Exactly as they appear, output all of the records. Skip any images.

Start of INFORMATION PROVIDED

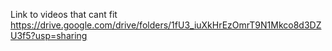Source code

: Link to videos that cant fit
https://drive.google.com/drive/folders/1fU3_iuXkHrEzOmrT9N1Mkco8d3DZU3f5?usp=sharing
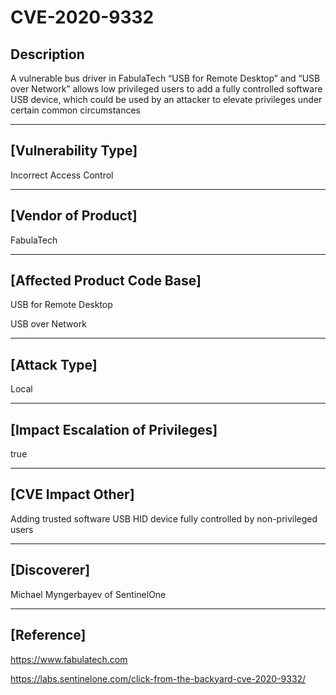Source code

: # CVE-2020-9332
## Description
A vulnerable bus driver in FabulaTech “USB for Remote Desktop” and “USB over Network” allows low privileged users to add a fully controlled software USB device, which could be used by an attacker to elevate privileges under certain common circumstances

------------------------------------------
## [Vulnerability Type]
Incorrect Access Control

------------------------------------------
## [Vendor of Product]
FabulaTech

------------------------------------------
## [Affected Product Code Base]
USB for Remote Desktop

USB over Network

------------------------------------------
## [Attack Type]
Local

------------------------------------------
## [Impact Escalation of Privileges]
true

------------------------------------------
## [CVE Impact Other]
Adding trusted software USB HID device fully controlled by non-privileged users

------------------------------------------
## [Discoverer]
Michael Myngerbayev of SentinelOne

------------------------------------------
## [Reference]
https://www.fabulatech.com

https://labs.sentinelone.com/click-from-the-backyard-cve-2020-9332/
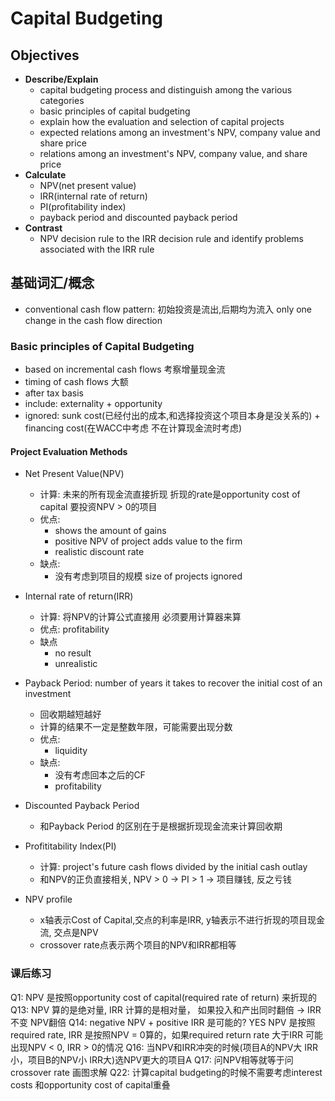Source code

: 
# Capital Budgeting

## Objectives
* **Describe/Explain**
    * capital budgeting process and distinguish among the various categories
    * basic principles of capital budgeting
    * explain how the evaluation and selection of capital projects 
    * expected relations among an investment's NPV, company value and share price
    * relations among an investment's NPV, company value, and share price
* **Calculate**
    * NPV(net present value)
    * IRR(internal rate of return)
    * PI(profitability index)
    * payback period and discounted payback period
* **Contrast**
    * NPV decision rule to the IRR decision rule and identify problems associated with the IRR rule
## 基础词汇/概念
* conventional cash flow pattern: 初始投资是流出,后期均为流入 only one change in the cash flow direction

### Basic principles of Capital Budgeting
  * based on incremental cash flows 考察增量现金流
  * timing of cash flows 大额
  * after tax basis
  * include: externality + opportunity
  * ignored: sunk cost(已经付出的成本,和选择投资这个项目本身是没关系的) + financing cost(在WACC中考虑 不在计算现金流时考虑)
  
#### Project Evaluation Methods
* Net Present Value(NPV)
  * 计算: 未来的所有现金流直接折现 折现的rate是opportunity cost of capital 要投资NPV > 0的项目
  * 优点:
    * shows the amount of gains
    * positive NPV of project adds value to the firm
    * realistic discount rate
  * 缺点:
    * 没有考虑到项目的规模 size of projects ignored
    
* Internal rate of return(IRR)
  * 计算: 将NPV的计算公式直接用 必须要用计算器来算
  * 优点: profitability
  * 缺点
    * no result
    * unrealistic 

* Payback Period: number of years it takes to recover the initial cost of an investment
  * 回收期越短越好
  * 计算的结果不一定是整数年限，可能需要出现分数
  * 优点:
    * liquidity
  * 缺点:
    * 没有考虑回本之后的CF
    * profitability

* Discounted Payback Period
  * 和Payback Period 的区别在于是根据折现现金流来计算回收期

* Profititability Index(PI)
  * 计算: project's future cash flows divided by the initial cash outlay
  * 和NPV的正负直接相关, NPV > 0 -> PI > 1 -> 项目赚钱, 反之亏钱

* NPV profile
  * x轴表示Cost of Capital,交点的利率是IRR, y轴表示不进行折现的项目现金流, 交点是NPV
  * crossover rate点表示两个项目的NPV和IRR都相等

### 课后练习
Q1: NPV 是按照opportunity cost of capital(required rate of return) 来折现的
Q13: NPV 算的是绝对量, IRR 计算的是相对量， 如果投入和产出同时翻倍 -> IRR 不变 NPV翻倍
Q14: negative NPV + positive IRR 是可能的? YES NPV 是按照required rate, IRR 是按照NPV = 0算的，如果required return rate 大于IRR 可能出现NPV < 0, IRR > 0的情况
Q16: 当NPV和IRR冲突的时候(项目A的NPV大 IRR小，项目B的NPV小 IRR大)选NPV更大的项目A
Q17: 问NPV相等就等于问crossover rate 画图求解
Q22: 计算capital budgeting的时候不需要考虑interest costs 和opportunity cost of capital重叠

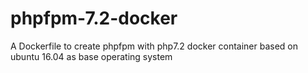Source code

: # phpfpm-7.2-docker
A Dockerfile to create phpfpm with php7.2 docker container based on ubuntu 16.04 as base operating system
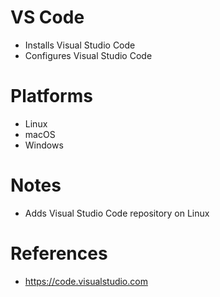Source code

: # VS Code

- Installs Visual Studio Code
- Configures Visual Studio Code

# Platforms

- Linux
- macOS
- Windows

# Notes

- Adds Visual Studio Code repository on Linux

# References

- https://code.visualstudio.com

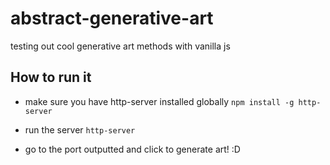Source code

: # abstract-generative-art
testing out cool generative art methods with vanilla js

## How to run it

- make sure you have http-server installed globally
`npm install -g http-server`

- run the server
`http-server`

- go to the port outputted and click to generate art! :D
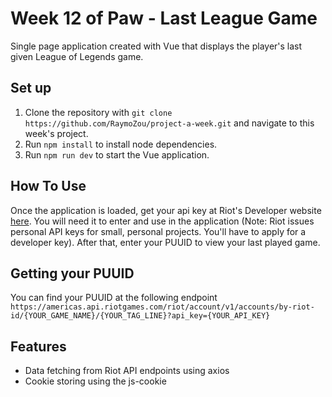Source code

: # Week 12 of Paw - Last League Game

Single page application created with Vue that displays the player's last given League of Legends game.

## Set up
1. Clone the repository with `git clone https://github.com/RaymoZou/project-a-week.git` and navigate to this week's project.
2. Run `npm install` to install node dependencies.
3. Run `npm run dev` to start the Vue application.

## How To Use
Once the application is loaded, get your api key at Riot's Developer website [here](https://developer.riotgames.com/). You will
need it to enter and use in the application (Note: Riot issues personal API keys for small, personal projects. You'll have to apply
for a developer key). After that, enter your PUUID to view your last played game.

## Getting your PUUID
You can find your PUUID at the following endpoint `https://americas.api.riotgames.com/riot/account/v1/accounts/by-riot-id/{YOUR_GAME_NAME}/{YOUR_TAG_LINE}?api_key={YOUR_API_KEY}`

## Features
- Data fetching from Riot API endpoints using axios
- Cookie storing using the js-cookie
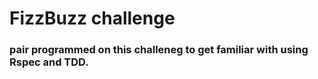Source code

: # FizzBuzz challenge 

### pair programmed on this challeneg to get familiar with using Rspec and TDD.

End of INFORMATION PROVIDED

• _RESULT OF THE EXERCISE_:
Source code

: Link to videos that cant fit
https://drive.google.com/drive/folders/1fU3_iuXkHrEzOmrT9N1Mkco8d3DZU3f5?usp=sharing
Source code

: # CVE-2020-9332
## Description
A vulnerable bus driver in FabulaTech “USB for Remote Desktop” and “USB over Network” allows low privileged users to add a fully controlled software USB device, which could be used by an attacker to elevate privileges under certain common circumstances

------------------------------------------
## [Vulnerability Type]
Incorrect Access Control

------------------------------------------
## [Vendor of Product]
FabulaTech

------------------------------------------
## [Affected Product Code Base]
USB for Remote Desktop

USB over Network

------------------------------------------
## [Attack Type]
Local

------------------------------------------
## [Impact Escalation of Privileges]
true

------------------------------------------
## [CVE Impact Other]
Adding trusted software USB HID device fully controlled by non-privileged users

------------------------------------------
## [Discoverer]
Michael Myngerbayev of SentinelOne

------------------------------------------
## [Reference]
https://www.fabulatech.com

https://labs.sentinelone.com/click-from-the-backyard-cve-2020-9332/
Source code

: 
# Capital Budgeting

## Objectives
* **Describe/Explain**
    * capital budgeting process and distinguish among the various categories
    * basic principles of capital budgeting
    * explain how the evaluation and selection of capital projects 
    * expected relations among an investment's NPV, company value and share price
    * relations among an investment's NPV, company value, and share price
* **Calculate**
    * NPV(net present value)
    * IRR(internal rate of return)
    * PI(profitability index)
    * payback period and discounted payback period
* **Contrast**
    * NPV decision rule to the IRR decision rule and identify problems associated with the IRR rule
## 基础词汇/概念
* conventional cash flow pattern: 初始投资是流出,后期均为流入 only one change in the cash flow direction

### Basic principles of Capital Budgeting
  * based on incremental cash flows 考察增量现金流
  * timing of cash flows 大额
  * after tax basis
  * include: externality + opportunity
  * ignored: sunk cost(已经付出的成本,和选择投资这个项目本身是没关系的) + financing cost(在WACC中考虑 不在计算现金流时考虑)
  
#### Project Evaluation Methods
* Net Present Value(NPV)
  * 计算: 未来的所有现金流直接折现 折现的rate是opportunity cost of capital 要投资NPV > 0的项目
  * 优点:
    * shows the amount of gains
    * positive NPV of project adds value to the firm
    * realistic discount rate
  * 缺点:
    * 没有考虑到项目的规模 size of projects ignored
    
* Internal rate of return(IRR)
  * 计算: 将NPV的计算公式直接用 必须要用计算器来算
  * 优点: profitability
  * 缺点
    * no result
    * unrealistic 

* Payback Period: number of years it takes to recover the initial cost of an investment
  * 回收期越短越好
  * 计算的结果不一定是整数年限，可能需要出现分数
  * 优点:
    * liquidity
  * 缺点:
    * 没有考虑回本之后的CF
    * profitability

* Discounted Payback Period
  * 和Payback Period 的区别在于是根据折现现金流来计算回收期

* Profititability Index(PI)
  * 计算: project's future cash flows divided by the initial cash outlay
  * 和NPV的正负直接相关, NPV > 0 -> PI > 1 -> 项目赚钱, 反之亏钱

* NPV profile
  * x轴表示Cost of Capital,交点的利率是IRR, y轴表示不进行折现的项目现金流, 交点是NPV
  * crossover rate点表示两个项目的NPV和IRR都相等

### 课后练习
Q1: NPV 是按照opportunity cost of capital(required rate of return) 来折现的
Q13: NPV 算的是绝对量, IRR 计算的是相对量， 如果投入和产出同时翻倍 -> IRR 不变 NPV翻倍
Q14: negative NPV + positive IRR 是可能的? YES NPV 是按照required rate, IRR 是按照NPV = 0算的，如果required return rate 大于IRR 可能出现NPV < 0, IRR > 0的情况
Q16: 当NPV和IRR冲突的时候(项目A的NPV大 IRR小，项目B的NPV小 IRR大)选NPV更大的项目A
Q17: 问NPV相等就等于问crossover rate 画图求解
Q22: 计算capital budgeting的时候不需要考虑interest costs 和opportunity cost of capital重叠

Source code

: # phpfpm-7.2-docker
A Dockerfile to create phpfpm with php7.2 docker container based on ubuntu 16.04 as base operating system
Source code

: # VS Code

- Installs Visual Studio Code
- Configures Visual Studio Code

# Platforms

- Linux
- macOS
- Windows

# Notes

- Adds Visual Studio Code repository on Linux

# References

- https://code.visualstudio.com

Source code

: # abstract-generative-art
testing out cool generative art methods with vanilla js

## How to run it

- make sure you have http-server installed globally
`npm install -g http-server`

- run the server
`http-server`

- go to the port outputted and click to generate art! :D
Source code

: # Week 12 of Paw - Last League Game

Single page application created with Vue that displays the player's last given League of Legends game.

## Set up
1. Clone the repository with `git clone https://github.com/RaymoZou/project-a-week.git` and navigate to this week's project.
2. Run `npm install` to install node dependencies.
3. Run `npm run dev` to start the Vue application.

## How To Use
Once the application is loaded, get your api key at Riot's Developer website [here](https://developer.riotgames.com/). You will
need it to enter and use in the application (Note: Riot issues personal API keys for small, personal projects. You'll have to apply
for a developer key). After that, enter your PUUID to view your last played game.

## Getting your PUUID
You can find your PUUID at the following endpoint `https://americas.api.riotgames.com/riot/account/v1/accounts/by-riot-id/{YOUR_GAME_NAME}/{YOUR_TAG_LINE}?api_key={YOUR_API_KEY}`

## Features
- Data fetching from Riot API endpoints using axios
- Cookie storing using the js-cookie
Source code

: # FizzBuzz challenge 

### pair programmed on this challeneg to get familiar with using Rspec and TDD.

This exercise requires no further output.